Workflows are an important aspect for a wide range of different crystal plasticity simulations. These workflows can range from a wide range of different things from model parameterization for new materials, connecting microstructural effects to local macroscopic properties, fatigue studies, studying effects on a material's yielding point given varying initial conditions, and the list goes on and on. Therefore, we are providing examples of workflows we have created for ExaConstit that others in the material modelling community might find useful.
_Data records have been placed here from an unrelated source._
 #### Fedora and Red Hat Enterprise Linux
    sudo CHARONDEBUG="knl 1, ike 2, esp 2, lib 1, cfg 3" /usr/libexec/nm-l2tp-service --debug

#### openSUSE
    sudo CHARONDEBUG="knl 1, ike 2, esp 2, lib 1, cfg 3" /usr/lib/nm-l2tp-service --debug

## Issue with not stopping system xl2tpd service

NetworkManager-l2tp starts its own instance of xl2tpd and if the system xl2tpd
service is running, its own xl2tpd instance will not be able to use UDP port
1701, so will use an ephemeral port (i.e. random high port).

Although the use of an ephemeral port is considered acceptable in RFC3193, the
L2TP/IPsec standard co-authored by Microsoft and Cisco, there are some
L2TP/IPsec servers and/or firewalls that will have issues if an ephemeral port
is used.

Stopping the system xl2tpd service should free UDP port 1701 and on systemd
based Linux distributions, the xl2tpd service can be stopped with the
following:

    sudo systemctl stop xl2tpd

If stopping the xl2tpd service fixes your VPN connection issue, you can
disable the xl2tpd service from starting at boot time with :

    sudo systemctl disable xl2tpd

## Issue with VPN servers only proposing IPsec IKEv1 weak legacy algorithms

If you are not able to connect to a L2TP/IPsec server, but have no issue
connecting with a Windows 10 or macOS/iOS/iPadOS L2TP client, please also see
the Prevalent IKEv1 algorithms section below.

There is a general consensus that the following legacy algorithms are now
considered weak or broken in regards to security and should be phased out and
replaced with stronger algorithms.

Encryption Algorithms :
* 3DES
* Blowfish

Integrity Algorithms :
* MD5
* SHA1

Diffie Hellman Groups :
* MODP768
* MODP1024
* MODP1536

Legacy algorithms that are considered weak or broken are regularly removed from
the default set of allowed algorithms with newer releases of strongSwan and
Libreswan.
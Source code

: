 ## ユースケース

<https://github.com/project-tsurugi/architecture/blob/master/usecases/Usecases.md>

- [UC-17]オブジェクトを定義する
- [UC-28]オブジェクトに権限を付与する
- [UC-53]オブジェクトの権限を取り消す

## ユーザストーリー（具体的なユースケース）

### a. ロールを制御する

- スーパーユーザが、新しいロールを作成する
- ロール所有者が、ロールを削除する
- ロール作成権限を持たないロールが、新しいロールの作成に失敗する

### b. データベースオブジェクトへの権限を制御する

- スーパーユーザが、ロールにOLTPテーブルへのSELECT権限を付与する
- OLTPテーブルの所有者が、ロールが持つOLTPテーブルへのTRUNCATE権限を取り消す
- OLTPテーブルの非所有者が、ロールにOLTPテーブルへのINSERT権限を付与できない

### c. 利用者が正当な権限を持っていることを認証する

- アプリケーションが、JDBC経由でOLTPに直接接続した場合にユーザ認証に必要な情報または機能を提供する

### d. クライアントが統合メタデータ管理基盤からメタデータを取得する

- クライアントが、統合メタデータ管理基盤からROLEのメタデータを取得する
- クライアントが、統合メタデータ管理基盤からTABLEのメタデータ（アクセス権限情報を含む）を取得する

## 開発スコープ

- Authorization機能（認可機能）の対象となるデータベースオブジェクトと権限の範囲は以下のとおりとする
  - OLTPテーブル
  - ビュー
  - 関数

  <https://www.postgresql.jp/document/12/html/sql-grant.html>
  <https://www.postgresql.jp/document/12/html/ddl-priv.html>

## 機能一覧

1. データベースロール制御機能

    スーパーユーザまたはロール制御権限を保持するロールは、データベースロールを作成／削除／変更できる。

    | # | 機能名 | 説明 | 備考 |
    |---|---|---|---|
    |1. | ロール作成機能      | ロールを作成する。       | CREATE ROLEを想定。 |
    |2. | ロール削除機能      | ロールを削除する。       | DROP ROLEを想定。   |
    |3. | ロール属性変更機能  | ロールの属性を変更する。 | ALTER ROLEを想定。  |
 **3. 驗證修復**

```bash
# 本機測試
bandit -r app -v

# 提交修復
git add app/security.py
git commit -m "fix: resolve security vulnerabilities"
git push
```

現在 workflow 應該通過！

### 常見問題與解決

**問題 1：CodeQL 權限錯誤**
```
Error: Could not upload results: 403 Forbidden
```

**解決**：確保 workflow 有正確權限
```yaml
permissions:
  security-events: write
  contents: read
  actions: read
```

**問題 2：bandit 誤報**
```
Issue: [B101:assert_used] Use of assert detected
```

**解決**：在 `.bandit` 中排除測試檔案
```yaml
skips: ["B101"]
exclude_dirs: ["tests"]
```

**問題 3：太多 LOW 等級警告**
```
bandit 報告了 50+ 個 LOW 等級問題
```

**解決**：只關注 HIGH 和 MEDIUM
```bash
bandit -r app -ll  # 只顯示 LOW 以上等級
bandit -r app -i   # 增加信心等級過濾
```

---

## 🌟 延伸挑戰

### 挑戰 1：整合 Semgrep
This workflow is found under the Stage3 subdirectory and is based on the workflows that can be found described in https://doi.org/10.1177/10943420211042558 . It involves taking a microstructure(s) that has been constructed from a code such as ExaCA, https://github.com/LLNL/ExaCA , and then using that to run a ton of different loading conditions in order to fit an anisotropic yield surface. It includes an example in the Stage3/pre_main_post_script/chal_prob_full.py of how ExaConstit was used to drive the Stage 3 component within a full machine Frontier run in regards to a UQ pipeline that the ExaAM project was interested in.
This workflow is found under the optimization subdirectory. This optimization framework was created under a collaboration between Professor Mike Sangid's group at Purdue University and LLNL. I would specifically like to note that @Leonidas-Z did a lot of the initial work here as noted in the squash merge commit: 9cb6ebc9282e405b147314065c1684d617f7a1ae . It makes use of genetic algorithms provided through the Python DEAP package to optimize various crystal plasticity models based on the provided experimental / simulated observables such as macroscopic stress-strain curves. One can have multiple objectives driving the optimization script through the use of the U-NSGA-III algorithm.
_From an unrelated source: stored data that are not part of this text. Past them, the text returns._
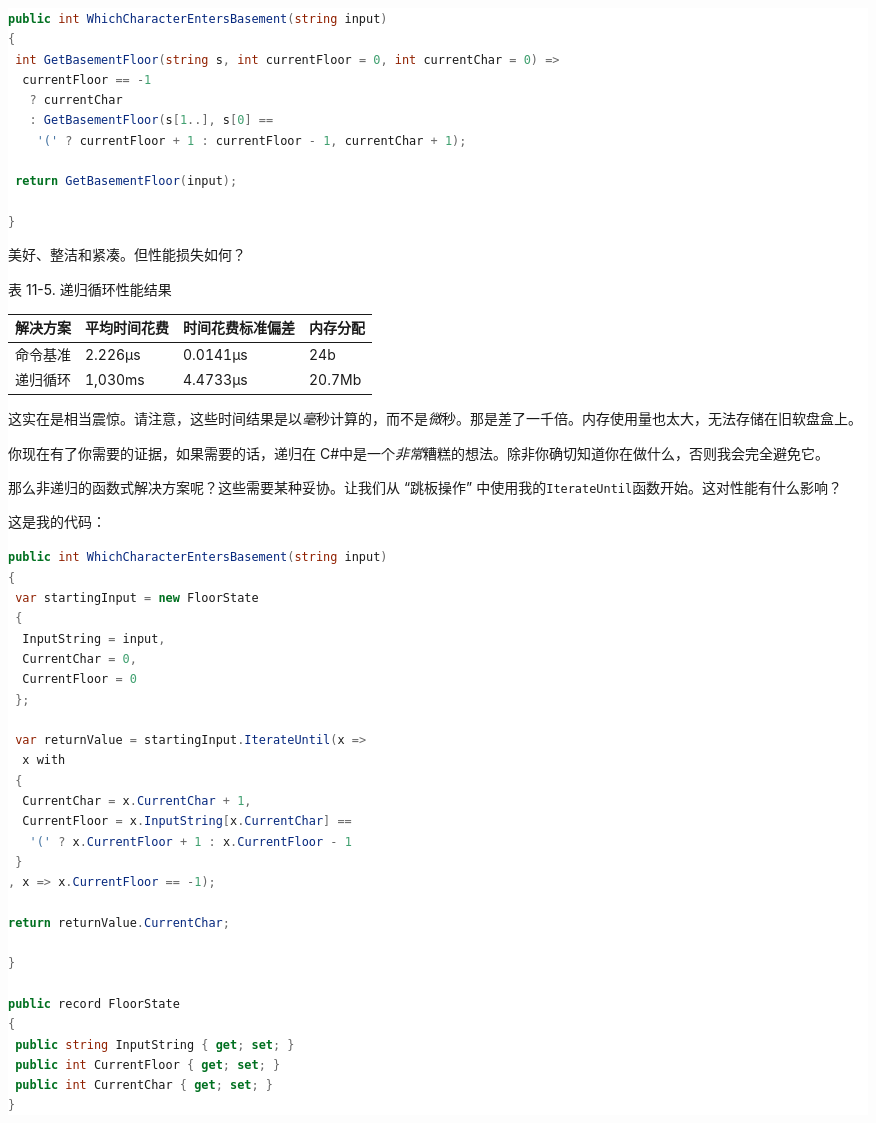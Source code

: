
 ```cs
public int WhichCharacterEntersBasement(string input)
{
 int GetBasementFloor(string s, int currentFloor = 0, int currentChar = 0) =>
  currentFloor == -1
   ? currentChar
   : GetBasementFloor(s[1..], s[0] ==
    '(' ? currentFloor + 1 : currentFloor - 1, currentChar + 1);

 return GetBasementFloor(input);

}
```

美好、整洁和紧凑。但性能损失如何？

表 11-5\. 递归循环性能结果

| 解决方案 | 平均时间花费 | 时间花费标准偏差 | 内存分配 |
| --- | --- | --- | --- |
| 命令基准 | 2.226μs | 0.0141μs | 24b |
| 递归循环 | 1,030ms | 4.4733μs | 20.7Mb |

这实在是相当震惊。请注意，这些时间结果是以*毫*秒计算的，而不是*微*秒。那是差了一千倍。内存使用量也太大，无法存储在旧软盘盒上。

你现在有了你需要的证据，如果需要的话，递归在 C#中是一个*非常*糟糕的想法。除非你确切知道你在做什么，否则我会完全避免它。

那么非递归的函数式解决方案呢？这些需要某种妥协。让我们从 “跳板操作” 中使用我的`IterateUntil`函数开始。这对性能有什么影响？

这是我的代码：

```cs
public int WhichCharacterEntersBasement(string input)
{
 var startingInput = new FloorState
 {
  InputString = input,
  CurrentChar = 0,
  CurrentFloor = 0
 };

 var returnValue = startingInput.IterateUntil(x =>
  x with
 {
  CurrentChar = x.CurrentChar + 1,
  CurrentFloor = x.InputString[x.CurrentChar] ==
   '(' ? x.CurrentFloor + 1 : x.CurrentFloor - 1
 }
, x => x.CurrentFloor == -1);

return returnValue.CurrentChar;

}

public record FloorState
{
 public string InputString { get; set; }
 public int CurrentFloor { get; set; }
 public int CurrentChar { get; set; }
}
```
In order to make use of the U-NSGA-III algorithm, we've created a specific fork of the DEAP package to introduce this algorithm which is found at https://github.com/rcarson3/deap . After cloning the repo, you can do a simple python setup.py install to install the deap package that includes our needed changes in it.
The optimization script is driven by the ExaConstit_NSGA3.py script, which does require some editing to provide bounds for the material model parameters, location of the experimental observations, location of exaconstit binary, and a number of different things. One can modify the templated values of the options file by changing the values of the test_dataframe object in the script. The templated values in the master_options.toml file are noted by the %%template_name%% type pattern. So, the user has a lot of flexibility on what they want to modify for the optimization script especially given that these values can change per each optimization objective. The material models that are being optimized for can be changed through the ExaConstit_MatGen.py file. When running the script, a number of log files are generated which allows one to monitor progress of the solves and also note which generation and gene had the best solution. Additionally while running the script, each generation and gene has its own directory in which runs are conducted in so one can go back and see how the optimization script has progressed over time. Finally given optimizations can take a while, a checkpoint file is generated every n iterations which allows one to restart the optimization script if a job allocation ran out of time for instance.
So, this workflow can currently make use of either a serial or parallel execution of MPI jobs. We accomplish this by defining a map_custom function in a *_map.py folder that allows us to swap out different backends with no changes to our main code. Currently, we only have 2 different abstractions available to users. The normal_map.py file provides a serial execution of the MPI jobs which might be fine for runnings the optimization scripts on a desktop. However given the parallel nature of each generation, we can do better. So, we make use of Flux (https://flux-framework.org/) to parallelize our MPI jobs on a number of different systems using a single API system. This Flux backend is available through the flux_map.py file, and jobs for it can be tuned further through a template flux job file called master_flux.py. Additional backends are welcome as long as they follow the same abstraction defined earlier.